Giralt A1,2,3, Brito V4,5,6,7, Chevy Q1,2,3, Simonnet C1,2,3, Otsu Y1,2,3, Cifuentes-Díaz C1,2,3, de Pins B1,2,3, Coura R1,2,3, Alberch J4,5,6,7, Ginés S4,5,6,7, Poncer JC1,2,3, Girault JA1,2,3.

Author information

Inserm UMR-S 839, 75005 Paris, France.
Université Pierre &Marie Curie, Sorbonne Universités, 75005 Paris, France.
Institut du Fer a Moulin, 75005 Paris, France.
Departament de Biomedicina, Facultat de Medicina, Universitat de Barcelona, 08036 Barcelona, Spain.
Institut d'Investigacions Biomèdiques August Pii Sunyer (IDIBAPS), 08036 Barcelona, Spain.
Centro de Investigación Biomédica en Red Sobre Enfermedades Neurodegenerativas (CIBERNED), 28031 Madrid, Spain.
Institut de Neurociencies, Universitat de Barcelona, 08036 Barcelona, Spain.

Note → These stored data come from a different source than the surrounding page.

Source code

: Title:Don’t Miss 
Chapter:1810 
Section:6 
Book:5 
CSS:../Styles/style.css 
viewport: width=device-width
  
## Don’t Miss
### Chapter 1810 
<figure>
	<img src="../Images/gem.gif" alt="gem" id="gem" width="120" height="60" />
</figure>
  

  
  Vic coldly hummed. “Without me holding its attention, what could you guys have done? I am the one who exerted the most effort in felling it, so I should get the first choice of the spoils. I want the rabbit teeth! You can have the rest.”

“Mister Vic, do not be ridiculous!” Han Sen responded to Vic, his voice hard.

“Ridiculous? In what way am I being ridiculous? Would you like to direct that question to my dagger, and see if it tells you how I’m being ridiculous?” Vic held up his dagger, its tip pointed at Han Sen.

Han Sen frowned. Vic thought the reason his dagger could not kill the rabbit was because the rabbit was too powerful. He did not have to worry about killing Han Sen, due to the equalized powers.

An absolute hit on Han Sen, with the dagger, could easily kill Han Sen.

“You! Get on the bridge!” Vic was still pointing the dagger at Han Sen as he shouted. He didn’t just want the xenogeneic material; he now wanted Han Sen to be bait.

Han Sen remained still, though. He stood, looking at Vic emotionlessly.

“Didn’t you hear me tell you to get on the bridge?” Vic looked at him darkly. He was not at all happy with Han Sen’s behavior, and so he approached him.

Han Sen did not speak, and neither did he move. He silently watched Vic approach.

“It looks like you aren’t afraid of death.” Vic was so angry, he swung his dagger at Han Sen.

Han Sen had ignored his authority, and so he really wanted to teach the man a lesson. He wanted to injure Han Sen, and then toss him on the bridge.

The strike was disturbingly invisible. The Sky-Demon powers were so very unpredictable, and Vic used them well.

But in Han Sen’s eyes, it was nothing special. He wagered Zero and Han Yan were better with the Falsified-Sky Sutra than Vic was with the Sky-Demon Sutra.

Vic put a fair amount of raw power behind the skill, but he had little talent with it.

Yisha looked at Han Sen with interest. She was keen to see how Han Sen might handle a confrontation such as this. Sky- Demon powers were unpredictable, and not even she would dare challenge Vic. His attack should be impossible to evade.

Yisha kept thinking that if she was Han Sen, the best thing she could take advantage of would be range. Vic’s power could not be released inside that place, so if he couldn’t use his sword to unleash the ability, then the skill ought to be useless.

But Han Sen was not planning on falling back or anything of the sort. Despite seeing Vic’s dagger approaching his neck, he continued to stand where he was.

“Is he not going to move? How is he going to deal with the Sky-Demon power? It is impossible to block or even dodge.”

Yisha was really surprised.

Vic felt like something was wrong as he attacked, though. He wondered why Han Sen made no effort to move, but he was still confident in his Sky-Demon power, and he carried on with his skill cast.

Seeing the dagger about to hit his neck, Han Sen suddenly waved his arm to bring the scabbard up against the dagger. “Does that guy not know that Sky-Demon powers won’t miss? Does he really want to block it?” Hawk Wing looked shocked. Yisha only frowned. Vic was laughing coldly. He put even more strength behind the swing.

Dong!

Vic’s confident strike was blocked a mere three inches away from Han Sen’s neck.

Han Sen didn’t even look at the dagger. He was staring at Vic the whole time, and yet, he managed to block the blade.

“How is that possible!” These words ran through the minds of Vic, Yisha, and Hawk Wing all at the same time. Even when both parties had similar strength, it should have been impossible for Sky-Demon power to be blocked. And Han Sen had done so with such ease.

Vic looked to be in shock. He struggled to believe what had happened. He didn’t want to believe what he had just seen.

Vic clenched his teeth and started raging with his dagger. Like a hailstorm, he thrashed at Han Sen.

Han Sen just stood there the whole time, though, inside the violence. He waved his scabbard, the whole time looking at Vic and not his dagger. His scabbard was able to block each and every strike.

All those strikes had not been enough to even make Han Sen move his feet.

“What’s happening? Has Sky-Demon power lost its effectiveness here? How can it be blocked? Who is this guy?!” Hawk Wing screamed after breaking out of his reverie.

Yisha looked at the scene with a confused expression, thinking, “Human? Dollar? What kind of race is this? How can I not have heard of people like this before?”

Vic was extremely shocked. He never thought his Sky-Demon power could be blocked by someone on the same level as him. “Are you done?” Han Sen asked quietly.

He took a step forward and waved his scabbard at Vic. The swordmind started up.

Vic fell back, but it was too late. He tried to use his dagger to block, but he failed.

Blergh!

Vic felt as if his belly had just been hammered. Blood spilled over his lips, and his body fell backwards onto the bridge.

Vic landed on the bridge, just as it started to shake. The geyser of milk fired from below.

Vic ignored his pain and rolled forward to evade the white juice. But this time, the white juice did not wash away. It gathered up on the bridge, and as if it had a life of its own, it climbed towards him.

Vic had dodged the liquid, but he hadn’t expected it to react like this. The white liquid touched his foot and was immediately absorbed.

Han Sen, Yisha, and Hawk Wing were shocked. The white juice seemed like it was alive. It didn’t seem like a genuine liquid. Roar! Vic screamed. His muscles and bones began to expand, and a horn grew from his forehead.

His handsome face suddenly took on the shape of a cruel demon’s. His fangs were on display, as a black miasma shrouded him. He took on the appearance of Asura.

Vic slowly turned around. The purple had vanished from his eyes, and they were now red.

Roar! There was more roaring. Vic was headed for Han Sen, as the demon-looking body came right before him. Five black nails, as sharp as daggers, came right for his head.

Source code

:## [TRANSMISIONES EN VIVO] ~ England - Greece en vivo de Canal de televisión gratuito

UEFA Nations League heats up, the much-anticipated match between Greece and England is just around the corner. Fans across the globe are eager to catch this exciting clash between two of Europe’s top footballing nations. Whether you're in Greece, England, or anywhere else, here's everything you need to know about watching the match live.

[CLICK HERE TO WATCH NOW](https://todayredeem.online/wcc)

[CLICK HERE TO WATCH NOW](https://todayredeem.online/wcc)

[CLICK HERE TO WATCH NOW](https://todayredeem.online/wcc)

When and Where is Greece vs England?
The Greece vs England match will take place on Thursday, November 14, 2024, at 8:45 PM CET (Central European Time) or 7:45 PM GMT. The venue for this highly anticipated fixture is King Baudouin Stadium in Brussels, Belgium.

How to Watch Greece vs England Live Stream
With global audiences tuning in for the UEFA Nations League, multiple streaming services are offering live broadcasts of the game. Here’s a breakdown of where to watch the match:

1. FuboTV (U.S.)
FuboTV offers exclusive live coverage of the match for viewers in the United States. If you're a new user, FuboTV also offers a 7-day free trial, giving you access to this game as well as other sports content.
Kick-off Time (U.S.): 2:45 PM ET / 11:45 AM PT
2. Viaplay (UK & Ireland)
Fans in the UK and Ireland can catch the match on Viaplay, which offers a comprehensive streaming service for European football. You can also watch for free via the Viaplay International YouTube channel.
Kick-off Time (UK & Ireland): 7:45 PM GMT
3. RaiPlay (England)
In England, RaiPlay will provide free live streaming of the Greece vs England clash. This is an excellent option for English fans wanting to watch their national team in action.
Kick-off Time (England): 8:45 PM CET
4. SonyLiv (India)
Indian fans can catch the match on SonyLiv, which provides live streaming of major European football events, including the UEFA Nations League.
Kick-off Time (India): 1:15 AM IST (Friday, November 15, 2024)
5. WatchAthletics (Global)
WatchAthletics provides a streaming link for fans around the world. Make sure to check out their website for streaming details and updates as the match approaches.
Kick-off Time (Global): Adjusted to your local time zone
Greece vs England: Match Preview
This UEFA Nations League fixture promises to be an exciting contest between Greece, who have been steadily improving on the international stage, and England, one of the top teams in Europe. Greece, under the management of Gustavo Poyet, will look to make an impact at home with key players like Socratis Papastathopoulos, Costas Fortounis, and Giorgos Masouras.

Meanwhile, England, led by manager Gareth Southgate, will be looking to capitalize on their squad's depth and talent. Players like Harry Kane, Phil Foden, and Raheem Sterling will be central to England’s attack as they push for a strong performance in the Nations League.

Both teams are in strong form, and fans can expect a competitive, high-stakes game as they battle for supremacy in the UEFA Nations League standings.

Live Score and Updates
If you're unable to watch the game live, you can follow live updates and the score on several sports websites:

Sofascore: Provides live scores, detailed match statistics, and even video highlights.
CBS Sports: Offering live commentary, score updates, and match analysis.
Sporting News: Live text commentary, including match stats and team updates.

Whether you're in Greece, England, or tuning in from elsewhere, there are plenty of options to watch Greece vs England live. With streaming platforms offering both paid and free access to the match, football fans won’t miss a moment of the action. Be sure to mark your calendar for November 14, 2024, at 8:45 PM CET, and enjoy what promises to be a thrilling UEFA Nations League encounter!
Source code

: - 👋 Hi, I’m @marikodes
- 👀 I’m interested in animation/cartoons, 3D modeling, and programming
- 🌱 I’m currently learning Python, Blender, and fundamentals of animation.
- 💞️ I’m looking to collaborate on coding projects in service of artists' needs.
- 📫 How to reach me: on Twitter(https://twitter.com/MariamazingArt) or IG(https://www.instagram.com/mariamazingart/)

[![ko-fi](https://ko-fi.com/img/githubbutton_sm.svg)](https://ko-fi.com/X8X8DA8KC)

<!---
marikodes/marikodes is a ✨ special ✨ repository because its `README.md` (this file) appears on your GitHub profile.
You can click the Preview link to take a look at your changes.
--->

The structure and function of spines and excitatory synapses are under the dynamic control of multiple signalling networks. Although tyrosine phosphorylation is involved, its regulation and importance are not well understood. Here we study the role of Pyk2, a non-receptor calcium-dependent protein-tyrosine kinase highly expressed in the hippocampus. Hippocampal-related learning and CA1 long-term potentiation are severely impaired in Pyk2-deficient mice and are associated with alterations in NMDA receptors, PSD-95 and dendritic spines. In cultured hippocampal neurons, Pyk2 has autophosphorylation-dependent and -independent roles in determining PSD-95 enrichment and spines density. Pyk2 levels are decreased in the hippocampus of individuals with Huntington and in the R6/1 mouse model of the disease. Normalizing Pyk2 levels in the hippocampus of R6/1 mice rescues memory deficits, spines pathology and PSD-95 localization. Our results reveal a role for Pyk2 in spine structure and synaptic function, and suggest that its deficit contributes to Huntington's disease cognitive impairments.